Combining Randomized Controlled Trial and Real-World Data for Long-Acting Agents as Infant Postnatal Prophylaxis Against HIV

  • Dates and Times: May 11–12, 2026, 10:00 am – 2:30 pm EDT
  • Location and Format: Virtual

Objective: To evaluate novel study designs, analytical approaches, and data methods for combining RCT and RWD for an efficacy-effectiveness trial of long-acting agents as infant HIV postnatal prophylaxis against HIV.

Agenda Overview

May 11, 2026, 10:00 am – 2:30 pm EDT (Virtual)

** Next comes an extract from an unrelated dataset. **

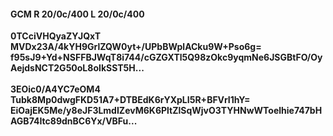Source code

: #### GCM R 20/0c/400 L 20/0c/400
**0TCciVHQyaZYJQxT**<br/>**MVDx23A/4kYH9GrlZQW0yt+/UPbBWplACku9W+Pso6g=**<br/>**f95sJ9+Yd+NSFFBJWqT8i744/cGZGXTl5Q98zOkc9yqmNe6JSGBtFO/OyAejdsNCT2G50oL8oIkSST5H...**<br/><br/>
**3EOic0/A4YC7eOM4**<br/>**Tubk8Mp0dwgFKD51A7+DTBEdK6rYXpLI5R+BFVrI1hY=**<br/>**EiOajEK5Me/y8eJF3LmdIZevM6K6PltZlSqWjvO3TYHNwWToelhie747bHAGB74Itc89dnBC6Yx/VBFu...**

  • Session I. Welcome and Opening Session
  • Session II. Study Design Considerations for Combining RCT and RWD

May 12, 2026, 10:00 am – 2:30 pm EDT (Virtual)

  • Session III. Novel Methods and Analytical Approaches for Combining RCT and RWD
  • Session IV. Data Standards, Management, and Harmonization

Register at https://cvent.me/Yl2RYq. All registered participants will receive the link to the virtual workshop in a reminder email approximately 1 week prior to the event.

October 11, 2022: AHRQ Announces Healthcare Systems Data Challenge

AHRQ logoThe Agency for Healthcare Research and Quality (AHRQ) announced a new competition to explore the feasibility, resources, and infrastructure needed to integrate real-world healthcare system data into the agency’s systematic review findings to improve healthcare practice. The top award winner could earn up to $200,000.

Learn more about AHRQ’s Challenge on Integrating Healthcare System Data With Systematic Review Findings.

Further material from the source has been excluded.